Crystallization of PLA and PLA-based composites was supplemented by isothermal crystallization studies conducted by polarized light optical microscopy (POM). Application of POM allows to observe the crystallites of the samples subjected to crystallization at different temperature values (100–140°C). First, 10 μm thick slices were cut out of the injection molded samples using a Leica RM2265 microtome. The samples were placed on glass slides on a Linkam TMHS 600 hot plate. The heating/cooling program was the same as in the case of DSC measurements, but after crystallization the samples were cooled to room temperature at a rate of 30°C/min. The crystalline structures were observed using a Nikon Eclipse E400 microscope with a magnification of 80x, equipped with an Opta Tech digital camera. To evaluate both the spherulitic structure and filler dispersion in the samples with different LC grades, the isothermal crystallization at 130°C was performed. Based on the preliminary studies it was decided, that this temperature results in structure with relatively big crystallites, which are easy to observe.

Results and discussion

Non-isothermal crystallization

The DSC curves obtained with the heating/cooling rate of 10°C/min are presented in Fig. 1. The values of crystallinity degree calculate according to formula (1) based on the second heating cycle are presented in the graph. For the pure PLA sample, typical thermograms were obtained. The inflection visible at the heating curve around 63°C can be attributed to relaxation of the PLA amorphous domains (glass transition). Then, the exothermic peak around 95°C indicates presence of so-called cold crystallization, that is crystallization of a material during heating. This behavior is typical for the aliphatic polyesters such as PLA, which due to the build of the macromolecules does not crystallize easily [15, 48, 49]. It means that the cooling rate of 10°C/min are high enough to quench the molten polymer [50]. Melting of PLA takes place around 160–180°C, as indicated by an endothermic peak. A small exothermic peak visible on the heating curve just before melting can be attributed to additional crystallization [51]. Another explanation is disorder-to-order (α’ to α) phase transition, as it was in the case of PLLA by Zhang et al. [52]. When analyzing the cooling curve of pure PLA, only a broad and not distinctive crystallization peak around 95°C can be seen.

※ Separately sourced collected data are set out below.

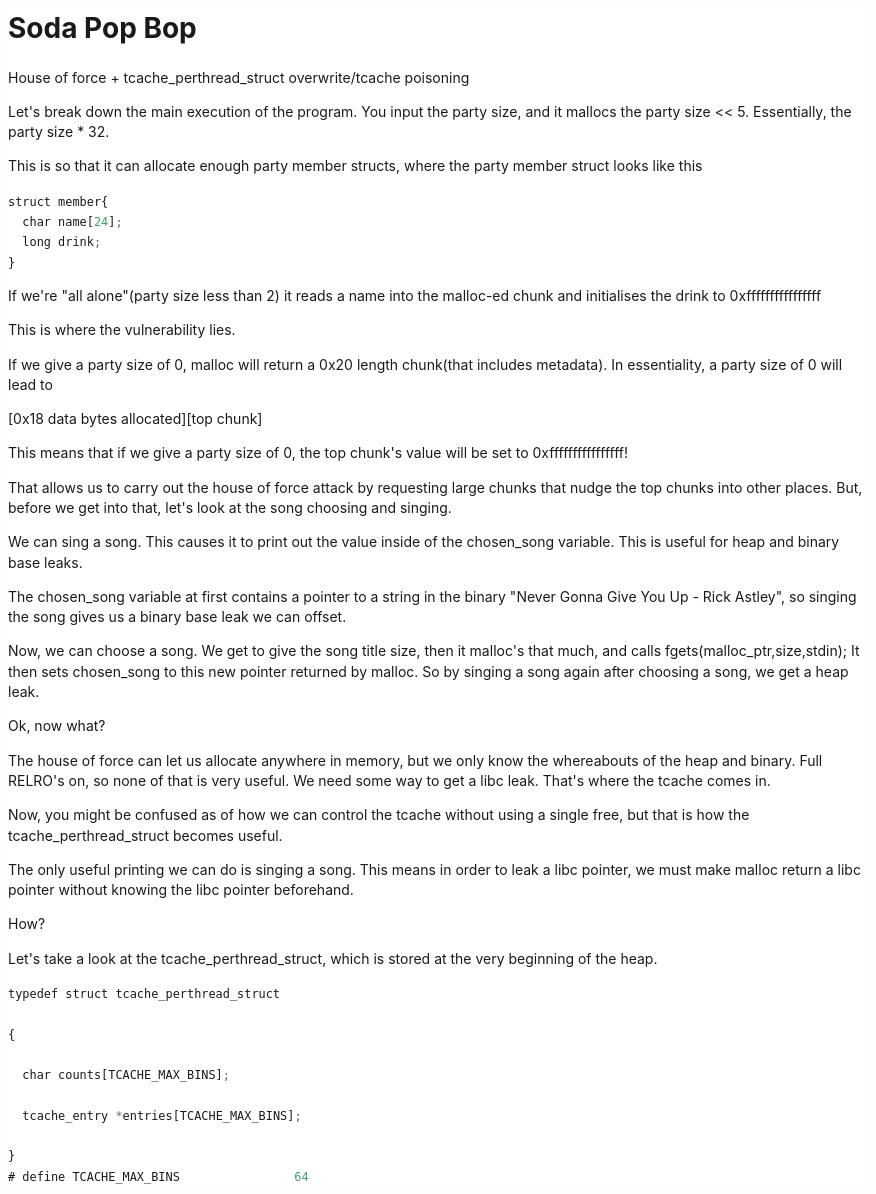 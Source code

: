 # Soda Pop Bop

House of force + tcache_perthread_struct overwrite/tcache poisoning

Let's break down the main execution of the program. You input the party size, and it mallocs the party size << 5. Essentially, the party size * 32.

This is so that it can allocate enough party member structs, where the party member struct looks like this
```javascript
struct member{
  char name[24];
  long drink;
}
```
If we're "all alone"(party size less than 2) it reads a name into the malloc-ed chunk and initialises the drink to 0xffffffffffffffff

This is where the vulnerability lies.

If we give a party size of 0, malloc will return a 0x20 length chunk(that includes metadata). In essentiality, a party size of 0 will lead to

[0x18 data bytes allocated][top chunk]

This means that if we give a party size of 0, the top chunk's value will be set to 0xffffffffffffffff!

That allows us to carry out the house of force attack by requesting large chunks that nudge the top chunks into other places. But, before we get into that, let's look at the song choosing and singing.

We can sing a song. This causes it to print out the value inside of the chosen_song variable. This is useful for heap and binary base leaks.

The chosen_song variable at first contains a pointer to a string in the binary "Never Gonna Give You Up - Rick Astley", so singing the song gives us a binary base leak we can offset.

Now, we can choose a song. We get to give the song title size, then it malloc's that much, and calls fgets(malloc_ptr,size,stdin); It then sets chosen_song to this new pointer returned by malloc. So by singing a song again after choosing a song, we get a heap leak.

Ok, now what?

The house of force can let us allocate anywhere in memory, but we only know the whereabouts of the heap and binary. Full RELRO's on, so none of that is very useful. We need some way to get a libc leak.
That's where the tcache comes in.

Now, you might be confused as of how we can control the tcache without using a single free, but that is how the tcache_perthread_struct becomes useful.

The only useful printing we can do is singing a song. This means in order to leak a libc pointer, we must make malloc return a libc pointer without knowing the libc pointer beforehand.

How?

Let's take a look at the tcache_perthread_struct, which is stored at the very beginning of the heap.
```javascript
typedef struct tcache_perthread_struct

{

  char counts[TCACHE_MAX_BINS];

  tcache_entry *entries[TCACHE_MAX_BINS];

}
# define TCACHE_MAX_BINS                64
```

This result confirms that the crystallization rate of PLA is too slow to obtain semicrystalline structure during cooling at a rate of 10°C/min.

Fig. 1
figure 1

DSC curves obtained during heating (left) and cooling (right) of the samples with a rate of 10°C/min

Addition of linseed cake with different oil content changes the melting and crystallization behavior of PLA, even though the temperatures of cold crystallization, melting and melt crystallization (Tcc, Tm and Tc, respectively) change insignificantly. However, it can be observed that the cold crystallization peak decreases along with increasing oil content in the filler, whereas the melt crystallization exotherm grows. In the case of the composite containing the highest amount of oil, that is LC39.8, the cold crystallization does not exist. These changes are also reflected by the values of the degree of crystallinity, which increases from 18.3% for PLA to 55.2% for the composite sample with the highest oil content. It can be presumed, that the crystallization rate is high enough, so the polymeric composite is not quenched during cooling with 10°C/min rate. This phenomenon can also be explained by changes of the nucleation of crystallites. Based on the obtained data it can be hypothesized that in the case of the oil-rich composites a higher number of active nucleation centers can be formed during cooling and then, during the subsequent heating it is rather growth of spherulites that takes place instead of its nucleation. This change of the phenomena taking place in the polymer results in a different shape of melt and cold crystallization peaks. This result suggests that presence of linseed oil modifies the crystallization behavior of PLA and it is consistent with our previous studies [53], but an in-depth analysis of the kinetics of this process is needed.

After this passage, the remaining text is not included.